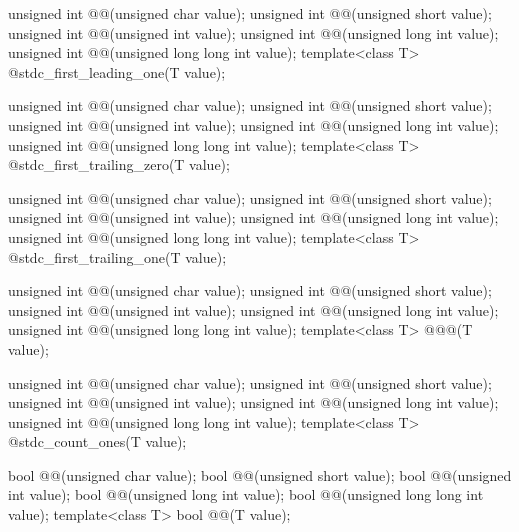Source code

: \begin{codeblock}
unsigned int @@(unsigned char value);
unsigned int @@(unsigned short value);
unsigned int @@(unsigned int value);
unsigned int @@(unsigned long int value);
unsigned int @@(unsigned long long int value);
template<class T> @\seebelow@ stdc_first_leading_one(T value);

unsigned int @@(unsigned char value);
unsigned int @@(unsigned short value);
unsigned int @@(unsigned int value);
unsigned int @@(unsigned long int value);
unsigned int @@(unsigned long long int value);
template<class T> @\seebelow@ stdc_first_trailing_zero(T value);

unsigned int @@(unsigned char value);
unsigned int @@(unsigned short value);
unsigned int @@(unsigned int value);
unsigned int @@(unsigned long int value);
unsigned int @@(unsigned long long int value);
template<class T> @\seebelow@ stdc_first_trailing_one(T value);

unsigned int @@(unsigned char value);
unsigned int @@(unsigned short value);
unsigned int @@(unsigned int value);
unsigned int @@(unsigned long int value);
unsigned int @@(unsigned long long int value);
template<class T> @\seebelow@ @@(T value);

unsigned int @@(unsigned char value);
unsigned int @@(unsigned short value);
unsigned int @@(unsigned int value);
unsigned int @@(unsigned long int value);
unsigned int @@(unsigned long long int value);
template<class T> @\seebelow@ stdc_count_ones(T value);

bool @@(unsigned char value);
bool @@(unsigned short value);
bool @@(unsigned int value);
bool @@(unsigned long int value);
bool @@(unsigned long long int value);
template<class T> bool @@(T value);


\end{codeblock}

------------------------------------------------------------------------

**Try it**. Output all of the data above exactly; no pictures should appear.

**Exercise output**.
Source code

: \begin{codeblock}
unsigned int @@(unsigned char value);
unsigned int @@(unsigned short value);
unsigned int @@(unsigned int value);
unsigned int @@(unsigned long int value);
unsigned int @@(unsigned long long int value);
template<class T> @\seebelow@ stdc_first_leading_one(T value);

unsigned int @@(unsigned char value);
unsigned int @@(unsigned short value);
unsigned int @@(unsigned int value);
unsigned int @@(unsigned long int value);
unsigned int @@(unsigned long long int value);
template<class T> @\seebelow@ stdc_first_trailing_zero(T value);

unsigned int @@(unsigned char value);
unsigned int @@(unsigned short value);
unsigned int @@(unsigned int value);
unsigned int @@(unsigned long int value);
unsigned int @@(unsigned long long int value);
template<class T> @\seebelow@ stdc_first_trailing_one(T value);

unsigned int @@(unsigned char value);
unsigned int @@(unsigned short value);
unsigned int @@(unsigned int value);
unsigned int @@(unsigned long int value);
unsigned int @@(unsigned long long int value);
template<class T> @\seebelow@ @@(T value);

unsigned int @@(unsigned char value);
unsigned int @@(unsigned short value);
unsigned int @@(unsigned int value);
unsigned int @@(unsigned long int value);
unsigned int @@(unsigned long long int value);
template<class T> @\seebelow@ stdc_count_ones(T value);

bool @@(unsigned char value);
bool @@(unsigned short value);
bool @@(unsigned int value);
bool @@(unsigned long int value);
bool @@(unsigned long long int value);
template<class T> bool @@(T value);


\end{codeblock}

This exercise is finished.